En el colegio no era una buena estudiante, hasta que su motivación por la medicina la llevó a aplicarse y mejorar sus hábitos. Después de un año de sacrificios, logró ingresar a la difícil Universidad Peruana Cayetano Heredia. Ahora, lo que más quiere es que su educación como futura médica se sustente en tres pilares: exigencia, excelencia y trascendencia.
Fotos de Diego Valdivia
Toda la vida había estado involucrada en servicio social. Un día, mientras cursaba tercero de media, tuvo la oportunidad de asistir a una actividad de Operación Sonrisa en un hospital del Callao. Su plan era ir a jugar con los niños, pero uno de los traductores que debía asistir junto con la comitiva de médicos que llegó del extranjero no pudo estar a tiempo en una cirugía. Entonces, de emergencia, Arianna se ofreció a reemplazarlo y fue testigo de la operación. “Me quedé fascinada”, recuerda. “Fue una experiencia inolvidable”.

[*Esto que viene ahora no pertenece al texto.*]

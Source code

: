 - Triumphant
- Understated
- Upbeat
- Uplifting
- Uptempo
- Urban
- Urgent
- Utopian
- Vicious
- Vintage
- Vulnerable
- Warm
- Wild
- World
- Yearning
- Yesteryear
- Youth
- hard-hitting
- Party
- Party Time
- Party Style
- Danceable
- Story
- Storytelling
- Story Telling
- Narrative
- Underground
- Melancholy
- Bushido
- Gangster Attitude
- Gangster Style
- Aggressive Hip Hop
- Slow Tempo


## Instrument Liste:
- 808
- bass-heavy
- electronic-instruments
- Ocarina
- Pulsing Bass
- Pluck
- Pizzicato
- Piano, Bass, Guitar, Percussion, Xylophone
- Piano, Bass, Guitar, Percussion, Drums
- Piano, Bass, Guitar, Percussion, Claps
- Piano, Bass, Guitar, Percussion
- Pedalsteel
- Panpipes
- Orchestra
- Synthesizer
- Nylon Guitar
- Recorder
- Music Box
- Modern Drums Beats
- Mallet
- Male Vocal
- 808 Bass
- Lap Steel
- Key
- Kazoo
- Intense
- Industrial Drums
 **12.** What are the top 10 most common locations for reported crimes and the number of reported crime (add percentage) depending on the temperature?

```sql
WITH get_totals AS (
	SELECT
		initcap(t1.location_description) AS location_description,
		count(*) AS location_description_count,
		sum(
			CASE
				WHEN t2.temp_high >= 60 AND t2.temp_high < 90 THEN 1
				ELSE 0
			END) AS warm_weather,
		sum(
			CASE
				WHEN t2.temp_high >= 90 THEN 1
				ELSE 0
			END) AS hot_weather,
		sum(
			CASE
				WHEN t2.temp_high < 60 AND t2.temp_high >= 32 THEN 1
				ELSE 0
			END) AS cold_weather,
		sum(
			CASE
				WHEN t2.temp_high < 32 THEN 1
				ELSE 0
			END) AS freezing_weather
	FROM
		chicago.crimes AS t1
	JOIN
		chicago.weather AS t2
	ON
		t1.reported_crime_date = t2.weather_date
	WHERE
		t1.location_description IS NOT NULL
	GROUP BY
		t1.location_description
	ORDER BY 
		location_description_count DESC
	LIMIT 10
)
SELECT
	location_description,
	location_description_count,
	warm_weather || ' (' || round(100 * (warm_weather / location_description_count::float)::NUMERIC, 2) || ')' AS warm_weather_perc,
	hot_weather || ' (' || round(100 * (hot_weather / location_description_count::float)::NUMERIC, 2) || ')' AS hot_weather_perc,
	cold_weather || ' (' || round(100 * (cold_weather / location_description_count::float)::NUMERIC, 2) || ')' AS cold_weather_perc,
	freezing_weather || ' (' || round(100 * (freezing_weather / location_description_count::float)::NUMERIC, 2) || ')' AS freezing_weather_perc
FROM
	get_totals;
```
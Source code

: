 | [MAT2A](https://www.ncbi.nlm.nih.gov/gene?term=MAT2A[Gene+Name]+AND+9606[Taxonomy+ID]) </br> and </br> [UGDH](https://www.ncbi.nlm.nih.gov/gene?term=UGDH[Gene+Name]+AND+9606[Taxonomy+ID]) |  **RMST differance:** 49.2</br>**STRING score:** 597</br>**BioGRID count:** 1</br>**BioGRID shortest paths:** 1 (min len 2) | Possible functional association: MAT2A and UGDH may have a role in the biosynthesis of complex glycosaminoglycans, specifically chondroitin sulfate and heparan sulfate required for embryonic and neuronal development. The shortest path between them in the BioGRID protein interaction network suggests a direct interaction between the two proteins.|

Al principio, tuvo dudas. ¿Cómo iba a pensar en dedicarse a la Medicina si ni siquiera podía tener un buen desempeño en el colegio? No se tenía fe, pero al año siguiente, cuando se convenció de que era lo que realmente le interesaba, cambió de mentalidad. En paralelo, sus padres la contactaron con un doctor de una reconocida clínica particular para que pudiera asistir a algunas cirugías. “Tuve la oportunidad de ver un cambio de prótesis de rodilla”, comenta. “Sentía que veía arte, una escultura… Todo era tan preciso… Y al salir de la operación, vi a la familia del paciente tan agradecida… Vi el lado artístico, el lado científico y el lado de servicio. Tuve una conexión superfuerte. Me di cuenta de que definitivamente era lo que quería hacer con mi vida”.
Entró al programa de Bachillerato Internacional y, después, tomó la decisión de “perder un año” –porque, literalmente, no se dedicaría a ninguna otra cosa en el ínterin– en la academia preuniversitaria de la Universidad Peruana Cayetano Heredia. En la pre, empezó desde cero. Sacó lo mejor de sí y demostró lo responsable que podía llegar a ser si se lo proponía.
No ingresó a la primera, ni a la segunda, y, obviamente, su motivación se vio afectada. “Veía cómo mis amigas ya estaban acabando el primer año de universidad. Yo me había perdido todas las fiestas, me borré de todas las redes sociales… Hacia el final del año, tenía clases de lunes a domingo, y cero vida de familia. Llegó un momento en el que pensé que no lo iba a lograr. Tuve un montón de momentos en el año en que ya quería rendirme; no podía soportar más el estrés, la ansiedad”. A la tercera fue la vencida. Ingresó. “Fue uno de los momentos más felices de mi vida. Lloré de la emoción”, confiesa. “Le conté a una amiga y, a la media hora, estaban todas en mi casa. Todas muy sorprendidas por el gran cambio”, dice. “Fue un cambio que me costó mucho. Di todo de mí para lograrlo”.